Wednesday, September 22, 2010

Their Guy Versus Our Guy

I just recently read a marvelous Leslie Charteris 'Saint' story. Simon Templar comes up against a Russian spy in Canada. It starts with the Saint fly fishing on a lake in the Vancouver area. Simon approaches the Russian's cabin, and sees that a good looking woman, who turns out to be a Canadian Mountie, is handcuffed. Another bad-guy gets the drop on Templar, and he is also handcuffed to the same pole as the Mountie.

So guess how he worms his way out of being shot dead when it's time for the Russian to return to his submarine.  He mocks the spy, tells him that no Russian could do anything an American could do.

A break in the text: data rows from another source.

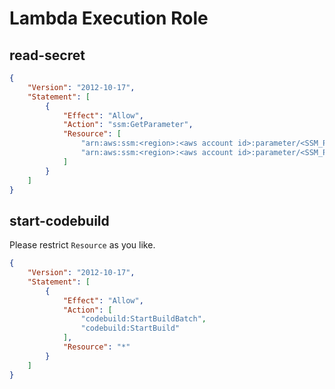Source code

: # Lambda Execution Role

## read-secret

```json
{
    "Version": "2012-10-17",
    "Statement": [
        {
            "Effect": "Allow",
            "Action": "ssm:GetParameter",
            "Resource": [
                "arn:aws:ssm:<region>:<aws account id>:parameter/<SSM_PARAMETER_NAME_GITHUB_TOKEN >",
                "arn:aws:ssm:<region>:<aws account id>:parameter/<SSM_PARAMETER_NAME_WEBHOOK_SECRET >"
            ]
        }
    ]
}
```

## start-codebuild

Please restrict `Resource` as you like.

```json
{
    "Version": "2012-10-17",
    "Statement": [
        {
            "Effect": "Allow",
            "Action": [
                "codebuild:StartBuildBatch",
                "codebuild:StartBuild"
            ],
            "Resource": "*"
        }
    ]
}
```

He uses his fly fishing as an example. He warrants that the Russian couldn't catch a fish with his gear in an hour or ever.  So the Russian, steaming mad, leaves the cabin, and an hour later comes back even madder, he hadn't caught anything.

When it's time for him to leave, he uncuffs them and leads them to his boat. He conks the gal on the head and takes her unconscious to the boat, and as he's standing in the boat, with his gun pointed at Templar, instead of shooting him, he indicates that if Templar can catch a fish with the fly, he won't shoot him and will let him go.  So of course guess what does Simon do?  He hook the Russian in cheek and reels him in, and conks him on the head with an oar.

The Saint Around The World - Leslie Charteris

Bermuda: The Patient Playboy

I suppose you wouldn't be interested in helping me find my husband, said the blonde.

Frankly, I've heard a lot more exciting propositions, Simon Templar admitted. If he doesn't have enough sense to appreciate you, why don't we just let him stay lost, and have a ball?